VW has been serving penance since getting caught in 2015 for making and distributing diesel vehicles that it knew was not compliant with Uncle Sam’s emissions standards. Over 500k vehicles in the US were equipped with a system (called a “defeat device”) that would identify and pass Environmental Protection Agency testing but revert back to poor performance during actual output. If you need a recap, here’s how it all went down.

These new charges certainly aren’t VW’s first time in Johnny Law’s crosshairs. But the latest claims are the first to focus on securities fraud as the company used false claims to secure funding via the bond market.

Enough is enough

In total, VW has already pleaded guilty to the charges and paid at least $25B in penalties for the deceptive practices. Despite the fact that said practices do seem to be the driving force behind bond issuance, Das Auto seems to think that it is in the clear since the bondholders got the money promised.





  • Define piss-poor timing: on the same day that Ford announced 5k job cuts in Germany, which will include buyouts and layoffs, CEO Jim Hackett got a $1.1M raise. His $17.8M package comes following a tumultuous year during which Ford’s share price fell some 40%. Decisions like this are why he gets the big bucks.


  • The BK Lounge is going scorched earth on its fast-food breakfast rivals. Exhibit A: “Enjoy BK Cafe app for a month for the price of a large cappuccino from Starbucks.” Burger King debuted a $5 per month coffee-subscription-service on Friday that the company hopes to ride its success to the top of the fast-food league tables.

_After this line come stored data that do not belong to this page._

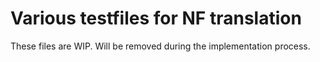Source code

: # Various testfiles for NF translation

These files are WIP. Will be removed during the implementation process.
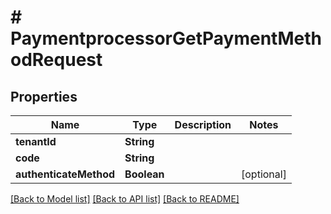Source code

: # # PaymentprocessorGetPaymentMethodRequest


## Properties 


Name | Type | Description | Notes
------------ | ------------- | ------------- | -------------
**tenantId**| **String** |   |
**code**| **String** |   |
**authenticateMethod**| **Boolean** |   | [optional]


[[Back to Model list]](../../README.md#models) [[Back to API list]](../../README.md#endpoints) [[Back to README]](../../README.md)


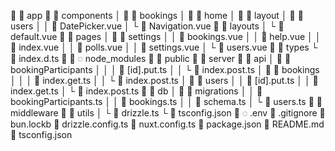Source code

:   app
  components
│   bookings
│   home
│   layout
│   users
│ │  DatePicker.vue
│ └  Navigation.vue
  layouts
│ └  default.vue
  pages
│   settings
│ │  bookings.vue
│ │  help.vue
│ │  index.vue
│ │  polls.vue
│ │  settings.vue
│ └  users.vue
  types
└  index.d.ts
  ◌ node_modules
  public
  server
  api
│   bookingParticipants
│ │ │ 󰛦 [id].put.ts
│ │ └ 󰛦 index.post.ts
│   bookings
│ │ │ 󰛦 index.get.ts
│ │ └ 󰛦 index.post.ts
│   users
│ │ 󰛦 [id].put.ts
│ │ 󰛦 index.get.ts
│ └ 󰛦 index.post.ts
  db
│   migrations
│ │ 󰛦 bookingParticipants.ts
│ │ 󰛦 bookings.ts
│ │ 󰛦 schema.ts
│ └ 󰛦 users.ts
  middleware
  utils
│ └ 󰛦 drizzle.ts
└  tsconfig.json
 ◌ .env
 .gitignore
󰈚 bun.lockb
󰛦 drizzle.config.ts
󱄆 nuxt.config.ts
 package.json
 README.md
 tsconfig.json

  • Crypto-fiends rejoice, there’s a new get-poor-quick scheme on the horizon. Amazon, yes that Amazon is launching the Amazon Web Services Pro-Rata Program which will allow “sophisticated” (read: wealthy) investors to connect with and invest in companies that use AWS. For example, for the low, introductory price of $500k you can invest in little-blue-pill startup, Roman. It’s worth noting that Amazon is NOT investing any money in any of the startups, it’s simply offering your money to entice firms to use its platform.